Directions: What is the number of lines in these records with "item" in them? Answer with that number only.

Working data:
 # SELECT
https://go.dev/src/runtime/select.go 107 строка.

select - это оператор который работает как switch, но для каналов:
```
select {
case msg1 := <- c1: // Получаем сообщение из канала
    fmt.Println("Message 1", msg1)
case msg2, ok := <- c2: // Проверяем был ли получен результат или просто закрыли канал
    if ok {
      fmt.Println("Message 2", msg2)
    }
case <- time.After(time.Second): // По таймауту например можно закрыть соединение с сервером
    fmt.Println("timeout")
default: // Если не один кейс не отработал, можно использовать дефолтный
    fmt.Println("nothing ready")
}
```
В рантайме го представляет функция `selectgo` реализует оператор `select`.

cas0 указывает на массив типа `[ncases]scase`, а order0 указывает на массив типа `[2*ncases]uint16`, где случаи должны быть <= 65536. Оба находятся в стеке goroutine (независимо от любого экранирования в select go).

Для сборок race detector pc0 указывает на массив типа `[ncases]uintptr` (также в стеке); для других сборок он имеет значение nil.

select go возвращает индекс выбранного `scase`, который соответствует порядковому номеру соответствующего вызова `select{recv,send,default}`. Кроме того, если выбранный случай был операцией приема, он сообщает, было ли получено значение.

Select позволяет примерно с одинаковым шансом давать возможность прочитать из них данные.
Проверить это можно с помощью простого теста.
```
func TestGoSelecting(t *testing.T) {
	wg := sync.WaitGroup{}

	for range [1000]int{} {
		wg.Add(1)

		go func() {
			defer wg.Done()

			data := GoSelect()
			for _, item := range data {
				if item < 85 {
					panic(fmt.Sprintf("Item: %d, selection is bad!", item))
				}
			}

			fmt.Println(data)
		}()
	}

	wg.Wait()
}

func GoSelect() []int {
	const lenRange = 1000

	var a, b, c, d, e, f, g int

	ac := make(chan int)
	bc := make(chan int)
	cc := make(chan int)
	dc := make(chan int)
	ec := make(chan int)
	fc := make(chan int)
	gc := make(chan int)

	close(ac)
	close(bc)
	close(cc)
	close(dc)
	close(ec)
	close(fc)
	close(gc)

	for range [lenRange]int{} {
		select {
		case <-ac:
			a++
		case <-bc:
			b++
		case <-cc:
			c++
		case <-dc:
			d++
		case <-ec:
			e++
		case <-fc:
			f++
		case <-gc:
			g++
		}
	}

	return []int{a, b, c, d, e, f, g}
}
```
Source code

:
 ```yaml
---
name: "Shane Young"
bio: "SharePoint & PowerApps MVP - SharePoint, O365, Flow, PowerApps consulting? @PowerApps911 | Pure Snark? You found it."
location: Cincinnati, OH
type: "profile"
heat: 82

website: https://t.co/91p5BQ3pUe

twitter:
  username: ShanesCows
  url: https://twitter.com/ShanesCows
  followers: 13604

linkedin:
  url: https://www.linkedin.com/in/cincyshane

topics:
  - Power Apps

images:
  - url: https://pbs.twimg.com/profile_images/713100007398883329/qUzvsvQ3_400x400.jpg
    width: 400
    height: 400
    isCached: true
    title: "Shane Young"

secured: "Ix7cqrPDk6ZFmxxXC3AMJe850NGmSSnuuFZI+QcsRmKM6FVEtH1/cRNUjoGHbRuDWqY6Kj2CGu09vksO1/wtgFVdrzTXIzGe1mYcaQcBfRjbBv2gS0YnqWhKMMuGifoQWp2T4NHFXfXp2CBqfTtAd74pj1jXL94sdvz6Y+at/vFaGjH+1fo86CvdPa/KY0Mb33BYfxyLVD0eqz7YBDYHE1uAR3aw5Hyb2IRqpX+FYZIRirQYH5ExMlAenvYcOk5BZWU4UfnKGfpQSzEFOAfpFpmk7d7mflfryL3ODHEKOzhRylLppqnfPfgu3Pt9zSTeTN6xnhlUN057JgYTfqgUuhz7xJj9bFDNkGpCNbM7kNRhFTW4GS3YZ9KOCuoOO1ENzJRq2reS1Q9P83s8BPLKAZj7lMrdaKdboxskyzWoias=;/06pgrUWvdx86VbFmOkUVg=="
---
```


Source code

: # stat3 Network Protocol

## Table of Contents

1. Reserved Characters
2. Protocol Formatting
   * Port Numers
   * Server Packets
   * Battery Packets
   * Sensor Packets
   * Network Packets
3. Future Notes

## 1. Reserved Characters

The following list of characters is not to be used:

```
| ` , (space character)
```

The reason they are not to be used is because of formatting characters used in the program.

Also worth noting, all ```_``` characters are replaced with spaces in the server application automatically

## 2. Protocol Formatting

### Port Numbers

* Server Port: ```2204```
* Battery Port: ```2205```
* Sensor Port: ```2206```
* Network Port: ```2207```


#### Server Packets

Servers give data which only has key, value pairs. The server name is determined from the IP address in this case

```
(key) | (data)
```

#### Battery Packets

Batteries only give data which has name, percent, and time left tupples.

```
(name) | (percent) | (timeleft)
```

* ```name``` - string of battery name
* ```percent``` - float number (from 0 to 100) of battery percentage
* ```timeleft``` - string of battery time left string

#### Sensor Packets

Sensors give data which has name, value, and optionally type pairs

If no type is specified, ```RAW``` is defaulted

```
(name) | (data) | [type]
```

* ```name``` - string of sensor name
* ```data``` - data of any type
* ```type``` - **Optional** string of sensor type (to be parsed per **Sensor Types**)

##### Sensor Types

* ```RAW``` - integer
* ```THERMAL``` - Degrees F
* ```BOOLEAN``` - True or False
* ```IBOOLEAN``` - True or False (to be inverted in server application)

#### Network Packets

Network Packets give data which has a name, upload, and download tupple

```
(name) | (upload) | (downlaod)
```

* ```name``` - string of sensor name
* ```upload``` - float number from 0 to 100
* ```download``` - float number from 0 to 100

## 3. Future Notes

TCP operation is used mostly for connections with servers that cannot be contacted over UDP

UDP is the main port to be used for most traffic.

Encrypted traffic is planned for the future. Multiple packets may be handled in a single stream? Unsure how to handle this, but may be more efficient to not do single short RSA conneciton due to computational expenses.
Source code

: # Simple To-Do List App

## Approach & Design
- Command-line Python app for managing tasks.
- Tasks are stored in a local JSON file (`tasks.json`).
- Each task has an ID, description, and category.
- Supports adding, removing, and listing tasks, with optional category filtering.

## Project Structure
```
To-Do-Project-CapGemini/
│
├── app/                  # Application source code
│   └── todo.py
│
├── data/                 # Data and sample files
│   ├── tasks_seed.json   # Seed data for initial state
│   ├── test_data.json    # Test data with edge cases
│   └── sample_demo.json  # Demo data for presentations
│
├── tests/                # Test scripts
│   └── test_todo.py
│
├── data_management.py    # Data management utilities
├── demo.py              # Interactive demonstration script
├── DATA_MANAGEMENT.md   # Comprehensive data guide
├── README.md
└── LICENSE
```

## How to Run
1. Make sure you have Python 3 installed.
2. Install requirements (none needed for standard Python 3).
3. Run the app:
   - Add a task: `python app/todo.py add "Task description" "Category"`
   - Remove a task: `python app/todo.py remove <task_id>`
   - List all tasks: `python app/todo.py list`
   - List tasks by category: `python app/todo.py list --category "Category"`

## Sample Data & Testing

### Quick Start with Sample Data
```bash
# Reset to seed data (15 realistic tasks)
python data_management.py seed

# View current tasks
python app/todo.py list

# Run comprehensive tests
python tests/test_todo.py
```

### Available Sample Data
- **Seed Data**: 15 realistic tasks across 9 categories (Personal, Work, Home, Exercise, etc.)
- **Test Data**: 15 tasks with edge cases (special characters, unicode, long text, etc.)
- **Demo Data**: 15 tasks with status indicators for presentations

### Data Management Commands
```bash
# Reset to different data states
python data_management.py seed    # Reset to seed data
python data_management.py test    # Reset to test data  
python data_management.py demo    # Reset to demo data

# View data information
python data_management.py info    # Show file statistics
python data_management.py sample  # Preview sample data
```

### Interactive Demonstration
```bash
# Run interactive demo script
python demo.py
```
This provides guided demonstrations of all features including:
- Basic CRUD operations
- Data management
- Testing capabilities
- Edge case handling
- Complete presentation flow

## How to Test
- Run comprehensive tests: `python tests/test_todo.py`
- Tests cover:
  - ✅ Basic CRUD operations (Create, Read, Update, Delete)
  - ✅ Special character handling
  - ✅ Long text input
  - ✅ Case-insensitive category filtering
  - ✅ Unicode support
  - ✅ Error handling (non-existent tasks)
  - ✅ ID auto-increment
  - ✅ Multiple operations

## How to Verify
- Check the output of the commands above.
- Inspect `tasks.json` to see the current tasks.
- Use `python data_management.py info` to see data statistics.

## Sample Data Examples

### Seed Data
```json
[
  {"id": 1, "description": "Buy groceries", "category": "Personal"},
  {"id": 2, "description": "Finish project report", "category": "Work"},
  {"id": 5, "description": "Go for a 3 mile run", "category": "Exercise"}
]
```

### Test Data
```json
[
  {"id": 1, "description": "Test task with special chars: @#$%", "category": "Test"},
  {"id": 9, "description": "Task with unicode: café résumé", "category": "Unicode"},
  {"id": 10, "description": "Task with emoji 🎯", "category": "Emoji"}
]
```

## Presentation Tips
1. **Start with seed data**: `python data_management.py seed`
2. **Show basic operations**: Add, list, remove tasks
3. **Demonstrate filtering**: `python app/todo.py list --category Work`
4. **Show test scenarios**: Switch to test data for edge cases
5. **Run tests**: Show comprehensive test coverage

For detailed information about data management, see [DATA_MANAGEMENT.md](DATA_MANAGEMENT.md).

Worked solution: 3